TASK BRIEF. What you return must be the exact lines of the material below, from the first through the one that has "Give a name for the output", with no pictures and, please, nothing else.

SOURCE DATA.
BEGIN

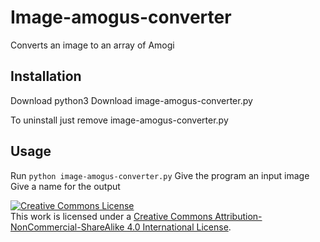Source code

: # Image-amogus-converter
Converts an image to an array of Amogi

## Installation
Download python3
Download image-amogus-converter.py

To uninstall just remove image-amogus-converter.py
## Usage
Run ```python image-amogus-converter.py```
Give the program an input image
Give a name for the output

<a rel="license" href="http://creativecommons.org/licenses/by-nc-sa/4.0/"><img alt="Creative Commons License" style="border-width:0" src="https://i.creativecommons.org/l/by-nc-sa/4.0/88x31.png" /></a><br />This work is licensed under a <a rel="license" href="http://creativecommons.org/licenses/by-nc-sa/4.0/">Creative Commons Attribution-NonCommercial-ShareAlike 4.0 International License</a>.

END

SOLUTION FOR THIS EXERCISE.
Source code

: # Image-amogus-converter
Converts an image to an array of Amogi

## Installation
Download python3
Download image-amogus-converter.py

To uninstall just remove image-amogus-converter.py
## Usage
Run ```python image-amogus-converter.py```
Give the program an input image
Give a name for the output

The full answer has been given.